So strangely easily I can write the words, “I destroyed.”

Catty.

But what of Tyss’s philosophy? Is it possible I shall be condemned to repeat the destruction throughout eternity? Have I written these lines an infinite number of times before? Or is the mercy envisaged by Enfandin a reality? And what of Barbara’s expression as she bade me goodbye? Could she possibly


Editorial note by Frederick Winter Thammis: Quite recently, in the summer of 1953 to be exact, I commissioned the remodelling of my family home near York, Pennsylvania. Among the bundles of old books and papers stored in the attic was a box of personal effects, labelled “H M Backmaker.” In it was the manuscript concluding with an unfinished sentence, reproduced above.

My father used to tell me that when he was a boy there was an old man living on the farm, nominally as a hired hand, but actually as a pensioner, since he was beyond the age of useful labor.

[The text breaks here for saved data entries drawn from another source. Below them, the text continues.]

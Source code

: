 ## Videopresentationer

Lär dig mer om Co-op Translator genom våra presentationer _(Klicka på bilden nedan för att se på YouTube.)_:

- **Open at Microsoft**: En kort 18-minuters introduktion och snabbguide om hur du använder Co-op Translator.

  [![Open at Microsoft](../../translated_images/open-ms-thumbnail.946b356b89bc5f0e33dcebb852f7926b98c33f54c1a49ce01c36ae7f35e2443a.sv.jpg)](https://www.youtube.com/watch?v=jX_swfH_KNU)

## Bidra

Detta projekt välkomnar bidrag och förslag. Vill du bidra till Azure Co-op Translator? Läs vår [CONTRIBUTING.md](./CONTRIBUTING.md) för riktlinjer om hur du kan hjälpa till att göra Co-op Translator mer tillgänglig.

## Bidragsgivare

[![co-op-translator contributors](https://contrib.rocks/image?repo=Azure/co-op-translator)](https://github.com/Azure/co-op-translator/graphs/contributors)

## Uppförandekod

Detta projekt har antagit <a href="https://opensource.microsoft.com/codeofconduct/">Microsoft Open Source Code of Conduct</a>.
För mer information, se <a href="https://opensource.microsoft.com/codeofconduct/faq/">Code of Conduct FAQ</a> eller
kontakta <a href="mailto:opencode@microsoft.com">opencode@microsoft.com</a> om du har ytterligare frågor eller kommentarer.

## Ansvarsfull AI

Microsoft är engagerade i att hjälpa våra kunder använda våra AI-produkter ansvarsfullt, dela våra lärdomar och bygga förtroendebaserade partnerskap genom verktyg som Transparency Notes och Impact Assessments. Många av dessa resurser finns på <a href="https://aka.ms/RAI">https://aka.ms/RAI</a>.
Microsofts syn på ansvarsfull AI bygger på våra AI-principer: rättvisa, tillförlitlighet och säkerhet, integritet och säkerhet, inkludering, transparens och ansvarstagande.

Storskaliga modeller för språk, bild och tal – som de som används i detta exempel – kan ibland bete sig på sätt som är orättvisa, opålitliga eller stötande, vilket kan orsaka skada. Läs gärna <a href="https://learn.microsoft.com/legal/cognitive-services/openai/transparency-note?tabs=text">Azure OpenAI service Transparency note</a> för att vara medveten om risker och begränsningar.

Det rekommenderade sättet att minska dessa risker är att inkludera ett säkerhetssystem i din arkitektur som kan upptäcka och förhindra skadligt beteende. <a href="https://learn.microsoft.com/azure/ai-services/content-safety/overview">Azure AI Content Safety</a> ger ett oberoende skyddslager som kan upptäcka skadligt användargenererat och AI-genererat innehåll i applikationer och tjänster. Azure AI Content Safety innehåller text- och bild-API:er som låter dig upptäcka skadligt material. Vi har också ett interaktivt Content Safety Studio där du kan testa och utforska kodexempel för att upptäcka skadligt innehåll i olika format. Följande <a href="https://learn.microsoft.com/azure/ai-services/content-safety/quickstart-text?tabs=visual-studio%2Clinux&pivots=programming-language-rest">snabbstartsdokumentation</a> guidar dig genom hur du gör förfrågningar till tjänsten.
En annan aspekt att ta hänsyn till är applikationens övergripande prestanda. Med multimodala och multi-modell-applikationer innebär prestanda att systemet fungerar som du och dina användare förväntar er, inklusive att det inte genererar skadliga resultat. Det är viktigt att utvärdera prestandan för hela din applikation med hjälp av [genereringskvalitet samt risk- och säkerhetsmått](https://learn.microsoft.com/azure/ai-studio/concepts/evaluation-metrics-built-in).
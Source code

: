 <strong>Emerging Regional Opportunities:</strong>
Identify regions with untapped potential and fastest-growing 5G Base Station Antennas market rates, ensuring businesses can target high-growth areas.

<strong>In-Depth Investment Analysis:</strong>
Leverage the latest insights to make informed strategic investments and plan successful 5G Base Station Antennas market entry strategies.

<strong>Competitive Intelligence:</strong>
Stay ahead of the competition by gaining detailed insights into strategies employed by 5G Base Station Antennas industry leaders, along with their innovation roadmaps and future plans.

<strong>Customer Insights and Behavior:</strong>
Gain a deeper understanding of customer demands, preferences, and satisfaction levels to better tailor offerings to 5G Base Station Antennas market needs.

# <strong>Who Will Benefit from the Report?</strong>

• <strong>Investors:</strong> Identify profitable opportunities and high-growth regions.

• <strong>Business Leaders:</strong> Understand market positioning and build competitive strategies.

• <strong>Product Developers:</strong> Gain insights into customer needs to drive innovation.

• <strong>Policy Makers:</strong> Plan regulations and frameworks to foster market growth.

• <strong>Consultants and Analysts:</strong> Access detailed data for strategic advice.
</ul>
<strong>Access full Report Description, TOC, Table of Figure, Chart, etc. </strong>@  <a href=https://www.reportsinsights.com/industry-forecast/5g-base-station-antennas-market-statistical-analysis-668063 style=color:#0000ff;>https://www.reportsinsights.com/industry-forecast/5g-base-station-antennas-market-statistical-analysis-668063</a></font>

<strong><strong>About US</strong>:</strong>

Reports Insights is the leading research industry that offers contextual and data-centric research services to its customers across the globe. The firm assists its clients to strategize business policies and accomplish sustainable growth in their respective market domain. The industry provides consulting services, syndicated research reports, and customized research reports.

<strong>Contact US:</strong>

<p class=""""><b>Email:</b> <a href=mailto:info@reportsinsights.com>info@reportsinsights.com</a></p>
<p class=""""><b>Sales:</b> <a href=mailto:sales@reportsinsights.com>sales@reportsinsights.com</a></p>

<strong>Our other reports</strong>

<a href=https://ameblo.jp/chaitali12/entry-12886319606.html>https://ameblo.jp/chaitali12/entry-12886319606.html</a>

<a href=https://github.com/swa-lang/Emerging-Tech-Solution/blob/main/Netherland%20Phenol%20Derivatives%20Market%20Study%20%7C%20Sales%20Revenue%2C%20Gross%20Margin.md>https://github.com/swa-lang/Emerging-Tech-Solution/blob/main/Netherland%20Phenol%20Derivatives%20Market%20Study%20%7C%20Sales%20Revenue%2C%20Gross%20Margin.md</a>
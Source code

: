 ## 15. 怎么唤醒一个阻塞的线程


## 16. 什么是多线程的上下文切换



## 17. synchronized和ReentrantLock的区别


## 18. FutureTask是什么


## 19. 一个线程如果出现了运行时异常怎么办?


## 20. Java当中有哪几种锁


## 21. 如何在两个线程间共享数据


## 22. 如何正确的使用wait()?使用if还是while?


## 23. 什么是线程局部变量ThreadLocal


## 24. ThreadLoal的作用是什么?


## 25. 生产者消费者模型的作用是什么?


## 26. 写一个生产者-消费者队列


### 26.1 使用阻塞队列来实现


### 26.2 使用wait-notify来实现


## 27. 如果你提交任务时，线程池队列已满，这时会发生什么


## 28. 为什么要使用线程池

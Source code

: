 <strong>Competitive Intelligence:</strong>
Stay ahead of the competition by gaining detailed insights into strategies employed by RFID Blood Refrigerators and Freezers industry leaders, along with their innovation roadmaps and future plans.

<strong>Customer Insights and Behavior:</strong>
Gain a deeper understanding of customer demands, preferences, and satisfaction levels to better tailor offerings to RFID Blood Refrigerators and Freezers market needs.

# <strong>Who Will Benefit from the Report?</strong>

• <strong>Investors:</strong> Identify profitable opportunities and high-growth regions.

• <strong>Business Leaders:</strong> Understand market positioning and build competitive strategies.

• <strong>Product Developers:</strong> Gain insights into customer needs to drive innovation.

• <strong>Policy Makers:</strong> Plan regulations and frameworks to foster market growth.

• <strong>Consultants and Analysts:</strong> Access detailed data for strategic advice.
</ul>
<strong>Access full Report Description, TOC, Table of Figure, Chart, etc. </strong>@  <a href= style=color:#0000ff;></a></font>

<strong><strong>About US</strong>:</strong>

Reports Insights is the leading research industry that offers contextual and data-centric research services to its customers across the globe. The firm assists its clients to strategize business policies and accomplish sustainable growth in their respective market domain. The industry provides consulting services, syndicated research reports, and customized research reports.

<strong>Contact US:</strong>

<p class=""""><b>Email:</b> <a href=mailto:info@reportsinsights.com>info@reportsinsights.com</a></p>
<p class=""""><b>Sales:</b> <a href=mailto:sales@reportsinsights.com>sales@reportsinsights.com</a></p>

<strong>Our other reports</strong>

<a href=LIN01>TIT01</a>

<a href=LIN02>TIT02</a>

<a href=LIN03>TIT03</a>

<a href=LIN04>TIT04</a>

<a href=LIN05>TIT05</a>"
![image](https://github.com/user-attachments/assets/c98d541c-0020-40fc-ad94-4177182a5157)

My father said the children considered him not quite right in his mind, but very entertaining, for he often repeated long, disjointed narratives of an impossible world and an impossible society which they found as fascinating as the Oz books. On looking back, he said, Old Hodge talked like an educated man, but this might simply be the impression of young, uncultivated minds.

Clearly it was in some attempt to give form and unity to his tales that the old man wrote his fable down, and then was too shy to submit it for publication. This is the only reasonable way to account for its existence. Of course he says he wrote it in 1877, when he was far from old, and disconcertingly, analysis of the paper shows it might have been written then.

Two other items should be noted. In the box of Backmaker’s belongings there was a watch of unknown manufacture and unique design. Housed in a cheap nickel case, the jeweled movement is of extraordinary precision and delicacy. The face has two dials, independently set and wound.

The second is a quotation. It can be matched by similar quotations in any of half a hundred volumes on the Civil War. I pick this only because it is handy. From W. E. Woodward’s Years of Madness, p. 202:

“ ... Union troops that night and next morning took a position on Cemetery Hill and Round Top.... The Confederates could have occupied this position but they failed to do so. It was an error with momentous consequences.”